Writing has never been easier to produce, and never harder to make matter.

If you write regularly, you’ve probably felt this already. Not fear, exactly. More like a quiet dislocation. The sense that the old rules still exist on paper, but no longer apply in the same way. Fluency used to be a hard-won advantage. Now it’s table stakes.

Machines can generate fluent writing effortlessly. They can organise ideas, smooth phrasing, build arguments, and keep going without fatigue or doubt. They don’t pause halfway through a paragraph wondering whether they’ve earned the right to say something. They just produce the next plausible sentence and move on.

Which means the ability to create tidy, coherent text is no longer rare.

And when something stops being rare, it stops being valuable in the way we’re used to measuring it.

I’m already noticing the shift. There’s more writing everywhere. More posts, more articles, more words filling more space. Most of it is perfectly acceptable. It makes sense. It hits the brief. It doesn’t offend. It doesn’t linger either.

The danger isn’t that writing gets worse.

It’s that it all becomes fine.

And fine is forgettable.

What cuts through that isn’t speed or polish. It’s presence.

You can feel presence in writing. It shows up in the small moments of friction. The sentence that feels chosen rather than assembled. The thought that doesn’t arrive fully formed, but earns its place by staying with the writer long enough to be understood.

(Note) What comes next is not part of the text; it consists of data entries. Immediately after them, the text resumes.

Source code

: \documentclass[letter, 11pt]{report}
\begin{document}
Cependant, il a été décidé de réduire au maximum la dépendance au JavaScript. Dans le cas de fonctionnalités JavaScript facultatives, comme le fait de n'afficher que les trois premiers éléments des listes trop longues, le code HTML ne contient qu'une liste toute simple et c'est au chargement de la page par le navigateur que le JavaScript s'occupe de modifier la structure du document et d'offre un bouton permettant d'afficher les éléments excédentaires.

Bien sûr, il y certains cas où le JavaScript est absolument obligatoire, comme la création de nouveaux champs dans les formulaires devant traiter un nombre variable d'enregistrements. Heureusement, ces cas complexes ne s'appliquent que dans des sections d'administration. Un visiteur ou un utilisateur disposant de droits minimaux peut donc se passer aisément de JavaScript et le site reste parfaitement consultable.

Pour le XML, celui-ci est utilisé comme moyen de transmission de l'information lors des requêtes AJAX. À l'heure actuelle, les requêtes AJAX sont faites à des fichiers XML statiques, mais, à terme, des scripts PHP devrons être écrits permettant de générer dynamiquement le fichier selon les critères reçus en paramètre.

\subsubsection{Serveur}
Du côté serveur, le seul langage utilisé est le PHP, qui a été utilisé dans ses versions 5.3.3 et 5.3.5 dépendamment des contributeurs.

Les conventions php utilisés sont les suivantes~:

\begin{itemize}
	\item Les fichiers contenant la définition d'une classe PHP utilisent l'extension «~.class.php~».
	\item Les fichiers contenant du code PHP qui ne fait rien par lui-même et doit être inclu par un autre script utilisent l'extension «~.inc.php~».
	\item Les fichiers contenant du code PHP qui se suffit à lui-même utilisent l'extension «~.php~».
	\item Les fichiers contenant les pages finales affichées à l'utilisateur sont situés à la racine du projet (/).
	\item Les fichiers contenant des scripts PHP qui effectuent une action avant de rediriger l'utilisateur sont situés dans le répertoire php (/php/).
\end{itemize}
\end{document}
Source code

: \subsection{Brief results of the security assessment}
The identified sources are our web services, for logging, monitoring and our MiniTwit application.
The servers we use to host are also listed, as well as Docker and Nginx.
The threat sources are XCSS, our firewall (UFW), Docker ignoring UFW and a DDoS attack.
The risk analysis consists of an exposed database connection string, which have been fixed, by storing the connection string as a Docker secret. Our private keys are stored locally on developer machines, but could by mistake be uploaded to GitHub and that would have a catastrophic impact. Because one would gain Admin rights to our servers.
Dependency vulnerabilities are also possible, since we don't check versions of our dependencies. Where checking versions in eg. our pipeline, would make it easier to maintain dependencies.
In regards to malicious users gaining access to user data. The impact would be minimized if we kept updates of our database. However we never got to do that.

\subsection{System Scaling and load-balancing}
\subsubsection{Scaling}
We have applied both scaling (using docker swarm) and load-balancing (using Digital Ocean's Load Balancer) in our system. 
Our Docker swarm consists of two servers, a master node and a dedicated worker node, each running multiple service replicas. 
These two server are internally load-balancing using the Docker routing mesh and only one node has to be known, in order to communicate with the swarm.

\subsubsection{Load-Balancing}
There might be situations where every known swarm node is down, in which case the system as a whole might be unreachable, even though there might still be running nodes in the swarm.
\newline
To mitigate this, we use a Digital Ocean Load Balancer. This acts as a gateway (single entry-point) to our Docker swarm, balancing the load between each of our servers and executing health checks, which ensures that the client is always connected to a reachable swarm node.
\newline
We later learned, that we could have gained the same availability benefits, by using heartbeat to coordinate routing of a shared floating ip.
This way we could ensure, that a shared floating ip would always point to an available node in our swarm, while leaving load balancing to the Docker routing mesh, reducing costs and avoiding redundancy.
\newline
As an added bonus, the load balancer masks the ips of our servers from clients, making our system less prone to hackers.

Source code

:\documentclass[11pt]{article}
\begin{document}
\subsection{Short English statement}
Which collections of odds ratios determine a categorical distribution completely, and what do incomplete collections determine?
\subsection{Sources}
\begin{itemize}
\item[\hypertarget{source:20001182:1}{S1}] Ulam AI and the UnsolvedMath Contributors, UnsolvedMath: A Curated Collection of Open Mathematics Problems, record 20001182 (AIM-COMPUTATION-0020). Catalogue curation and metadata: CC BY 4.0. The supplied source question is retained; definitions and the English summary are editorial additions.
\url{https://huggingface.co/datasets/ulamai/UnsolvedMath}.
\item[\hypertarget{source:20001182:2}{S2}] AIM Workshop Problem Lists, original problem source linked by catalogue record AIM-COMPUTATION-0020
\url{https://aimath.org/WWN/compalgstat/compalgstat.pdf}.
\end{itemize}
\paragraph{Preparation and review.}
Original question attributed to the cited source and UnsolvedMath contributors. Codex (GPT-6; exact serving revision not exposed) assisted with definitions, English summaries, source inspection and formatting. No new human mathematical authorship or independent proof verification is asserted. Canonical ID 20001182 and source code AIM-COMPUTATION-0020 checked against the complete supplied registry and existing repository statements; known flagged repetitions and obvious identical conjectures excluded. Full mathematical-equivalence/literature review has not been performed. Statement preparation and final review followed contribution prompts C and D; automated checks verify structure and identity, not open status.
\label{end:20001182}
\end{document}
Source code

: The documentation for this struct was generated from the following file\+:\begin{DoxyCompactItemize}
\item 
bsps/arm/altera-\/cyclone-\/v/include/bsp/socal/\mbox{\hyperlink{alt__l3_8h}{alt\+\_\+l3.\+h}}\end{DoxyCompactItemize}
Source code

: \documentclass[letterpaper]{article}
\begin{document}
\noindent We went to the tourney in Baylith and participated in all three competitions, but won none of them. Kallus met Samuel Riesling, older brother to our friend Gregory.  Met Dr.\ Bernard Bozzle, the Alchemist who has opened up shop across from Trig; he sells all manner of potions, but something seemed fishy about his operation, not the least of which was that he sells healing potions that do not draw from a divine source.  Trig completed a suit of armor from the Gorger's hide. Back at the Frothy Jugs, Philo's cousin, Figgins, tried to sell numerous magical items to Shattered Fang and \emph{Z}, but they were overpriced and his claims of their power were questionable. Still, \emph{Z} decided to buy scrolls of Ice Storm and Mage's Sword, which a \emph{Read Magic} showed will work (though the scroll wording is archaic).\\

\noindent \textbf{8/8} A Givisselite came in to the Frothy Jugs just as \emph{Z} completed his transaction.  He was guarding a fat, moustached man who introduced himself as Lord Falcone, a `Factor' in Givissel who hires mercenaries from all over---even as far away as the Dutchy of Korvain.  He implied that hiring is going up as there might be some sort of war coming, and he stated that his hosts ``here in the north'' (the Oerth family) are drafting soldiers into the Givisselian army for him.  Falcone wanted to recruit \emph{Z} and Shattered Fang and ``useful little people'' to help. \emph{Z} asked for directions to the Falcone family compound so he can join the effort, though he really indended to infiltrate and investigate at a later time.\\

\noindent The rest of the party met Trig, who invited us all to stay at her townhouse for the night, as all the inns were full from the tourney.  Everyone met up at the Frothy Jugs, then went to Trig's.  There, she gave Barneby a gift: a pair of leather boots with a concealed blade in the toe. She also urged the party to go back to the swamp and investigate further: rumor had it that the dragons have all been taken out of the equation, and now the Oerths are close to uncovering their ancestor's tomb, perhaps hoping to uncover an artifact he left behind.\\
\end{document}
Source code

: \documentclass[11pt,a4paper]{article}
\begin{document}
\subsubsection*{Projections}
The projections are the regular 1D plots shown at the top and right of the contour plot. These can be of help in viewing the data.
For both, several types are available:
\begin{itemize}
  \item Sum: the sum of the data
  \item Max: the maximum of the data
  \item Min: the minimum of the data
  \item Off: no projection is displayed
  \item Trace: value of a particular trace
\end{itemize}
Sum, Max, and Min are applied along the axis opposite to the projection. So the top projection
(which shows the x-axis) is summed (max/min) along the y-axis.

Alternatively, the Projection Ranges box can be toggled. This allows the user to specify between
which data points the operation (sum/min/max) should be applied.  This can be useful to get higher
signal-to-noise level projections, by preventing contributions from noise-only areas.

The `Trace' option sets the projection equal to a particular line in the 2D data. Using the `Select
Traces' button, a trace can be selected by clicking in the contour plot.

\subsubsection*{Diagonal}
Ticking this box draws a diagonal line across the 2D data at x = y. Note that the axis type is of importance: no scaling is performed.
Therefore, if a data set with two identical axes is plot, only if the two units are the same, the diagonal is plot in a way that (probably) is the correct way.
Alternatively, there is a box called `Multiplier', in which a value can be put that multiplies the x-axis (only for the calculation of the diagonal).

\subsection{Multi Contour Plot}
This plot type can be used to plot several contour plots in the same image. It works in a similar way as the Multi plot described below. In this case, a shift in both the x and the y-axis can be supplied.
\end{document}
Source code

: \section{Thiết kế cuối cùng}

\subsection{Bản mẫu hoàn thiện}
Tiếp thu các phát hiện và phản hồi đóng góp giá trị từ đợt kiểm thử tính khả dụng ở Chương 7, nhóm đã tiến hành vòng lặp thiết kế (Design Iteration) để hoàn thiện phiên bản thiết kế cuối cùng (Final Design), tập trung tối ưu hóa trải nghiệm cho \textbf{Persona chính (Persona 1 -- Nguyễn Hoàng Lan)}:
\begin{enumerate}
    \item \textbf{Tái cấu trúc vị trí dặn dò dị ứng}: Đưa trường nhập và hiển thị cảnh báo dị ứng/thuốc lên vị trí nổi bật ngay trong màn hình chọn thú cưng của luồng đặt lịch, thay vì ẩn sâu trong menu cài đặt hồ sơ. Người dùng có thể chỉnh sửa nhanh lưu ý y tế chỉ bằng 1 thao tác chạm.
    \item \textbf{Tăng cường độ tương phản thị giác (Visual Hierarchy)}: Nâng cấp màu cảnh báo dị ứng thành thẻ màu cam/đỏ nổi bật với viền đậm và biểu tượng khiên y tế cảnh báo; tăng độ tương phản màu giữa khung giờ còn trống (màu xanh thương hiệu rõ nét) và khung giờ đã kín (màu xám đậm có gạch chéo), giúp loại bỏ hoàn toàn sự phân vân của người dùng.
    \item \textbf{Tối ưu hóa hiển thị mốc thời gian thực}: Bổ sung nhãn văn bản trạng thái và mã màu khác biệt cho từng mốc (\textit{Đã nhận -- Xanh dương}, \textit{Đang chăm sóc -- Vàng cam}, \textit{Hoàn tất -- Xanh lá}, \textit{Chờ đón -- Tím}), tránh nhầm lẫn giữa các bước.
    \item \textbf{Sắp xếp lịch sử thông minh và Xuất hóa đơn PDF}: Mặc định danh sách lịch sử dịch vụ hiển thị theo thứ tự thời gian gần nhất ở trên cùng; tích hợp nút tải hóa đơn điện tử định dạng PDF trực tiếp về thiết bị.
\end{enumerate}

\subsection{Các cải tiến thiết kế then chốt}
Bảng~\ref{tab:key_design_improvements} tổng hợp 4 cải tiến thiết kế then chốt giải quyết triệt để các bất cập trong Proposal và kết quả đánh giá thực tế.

Human-sounding writing carries the weight of decision. You sense someone thinking as they go, not just filling space efficiently. There’s a nervous system behind the words. A lived pace. A willingness to let edges remain visible.

That kind of writing is inefficient by modern standards. It wanders before it lands. It hesitates. It occasionally contradicts itself. It refuses to compress everything into neat takeaways.

But those aren’t flaws.

They’re signals.

They tell the reader there’s someone here. Someone paying attention. Someone prepared to risk being slightly misunderstood in order to be honest.

As output becomes infinite, readers won’t stage a rebellion against it. They’ll just start drifting towards work that feels alive. Writing that sounds like it exists because the writer needed to say it, not because it filled a slot in a schedule.

I find myself doing this as a reader already. Returning to the same voices. Waiting for certain writers. Not because they publish more, but because when they do, I feel less alone in my thinking.

That’s where AI becomes interesting rather than threatening.

Used well, it’s a mirror. A way to test ideas. A thinking partner that helps clarify what you’re trying to say. It can be genuinely useful in shaping work, challenging assumptions, and clearing fog.

But it can’t decide what matters to you.

It can’t feel the quiet discomfort that tells you a sentence is technically fine but emotionally false. It can’t sense when something reads well but doesn’t sit right. That part of the process still belongs to the human at the desk, staring at the page a little longer than planned.

The real risk isn’t that AI replaces writers.

It’s that some writers discover they were leaning on polish instead of voice. On familiar phrasing instead of attention. On templates instead of lived perspective.

AI flattens the middle. And in doing so, it makes the edges clearer.

If your writing comes from experience, from friction, from things you’ve noticed and can’t quite let go of, that contrast will only sharpen. Your work won’t disappear into the noise. It will sound different precisely because the noise has grown louder.

Trying to outrun machines is a losing game. Refusing the race altogether feels like the quieter, braver move.

So I’m choosing to write a little slower now. Not out of resistance, and not out of nostalgia, but out of respect for the work itself. I’ll use the tools when they help, and step away from them when they don’t. I’m less interested in finishing quickly than in finishing honestly.

Because in a world full of words, the ones that stay with me are always the ones where I can feel someone was present while they wrote them.

That’s the kind of writing I want to keep doing.